Required work
Starting at the line that holds "### How the", set down each line through the end of the listing, exactly as written and with nothing added.
□ □ □
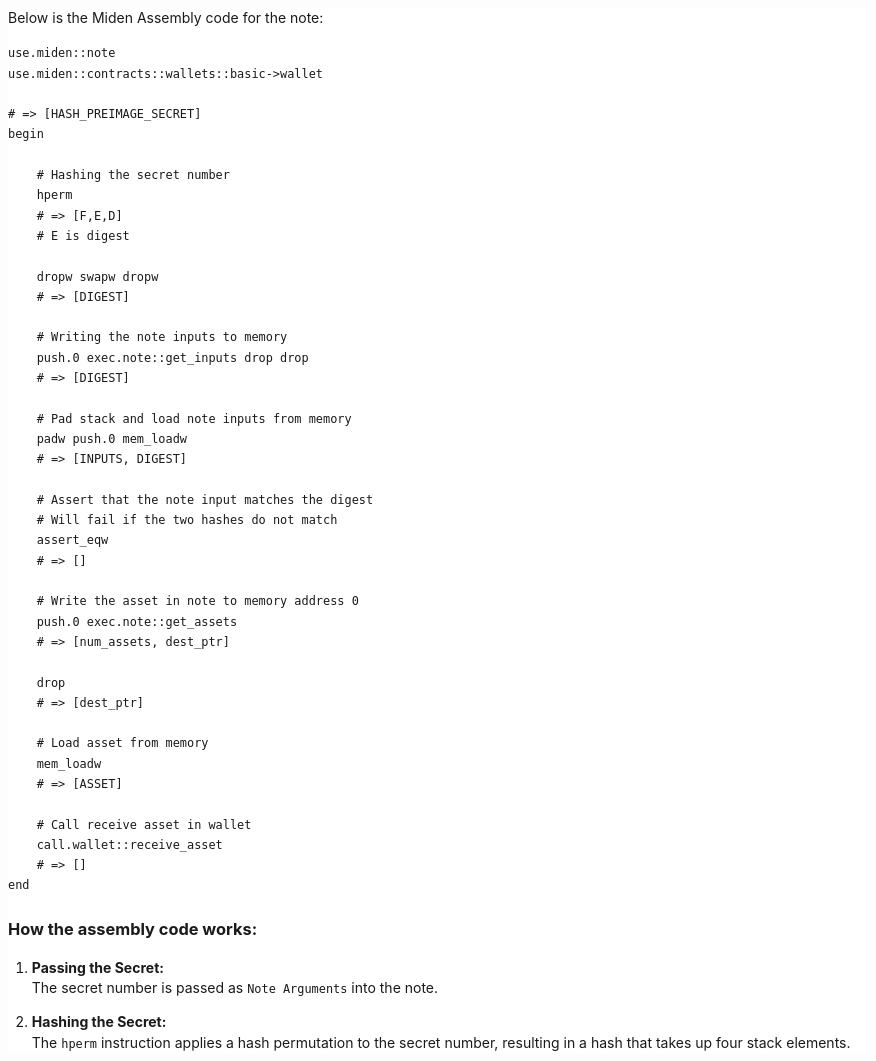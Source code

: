 Below is the Miden Assembly code for the note:

```masm
use.miden::note
use.miden::contracts::wallets::basic->wallet

# => [HASH_PREIMAGE_SECRET]
begin

    # Hashing the secret number
    hperm
    # => [F,E,D]
    # E is digest
    
    dropw swapw dropw
    # => [DIGEST]
    
    # Writing the note inputs to memory
    push.0 exec.note::get_inputs drop drop
    # => [DIGEST]
    
    # Pad stack and load note inputs from memory
    padw push.0 mem_loadw
    # => [INPUTS, DIGEST]
    
    # Assert that the note input matches the digest
    # Will fail if the two hashes do not match
    assert_eqw
    # => []
    
    # Write the asset in note to memory address 0
    push.0 exec.note::get_assets
    # => [num_assets, dest_ptr]
    
    drop
    # => [dest_ptr]
    
    # Load asset from memory
    mem_loadw
    # => [ASSET]
    
    # Call receive asset in wallet
    call.wallet::receive_asset
    # => []
end
```

### How the assembly code works:

1. **Passing the Secret:**  
   The secret number is passed as `Note Arguments` into the note.
   
2. **Hashing the Secret:**  
   The `hperm` instruction applies a hash permutation to the secret number, resulting in a hash that takes up four stack elements.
□ □ □
Answer section
### How the assembly code works:

1. **Passing the Secret:**  
   The secret number is passed as `Note Arguments` into the note.
   
2. **Hashing the Secret:**  
   The `hperm` instruction applies a hash permutation to the secret number, resulting in a hash that takes up four stack elements.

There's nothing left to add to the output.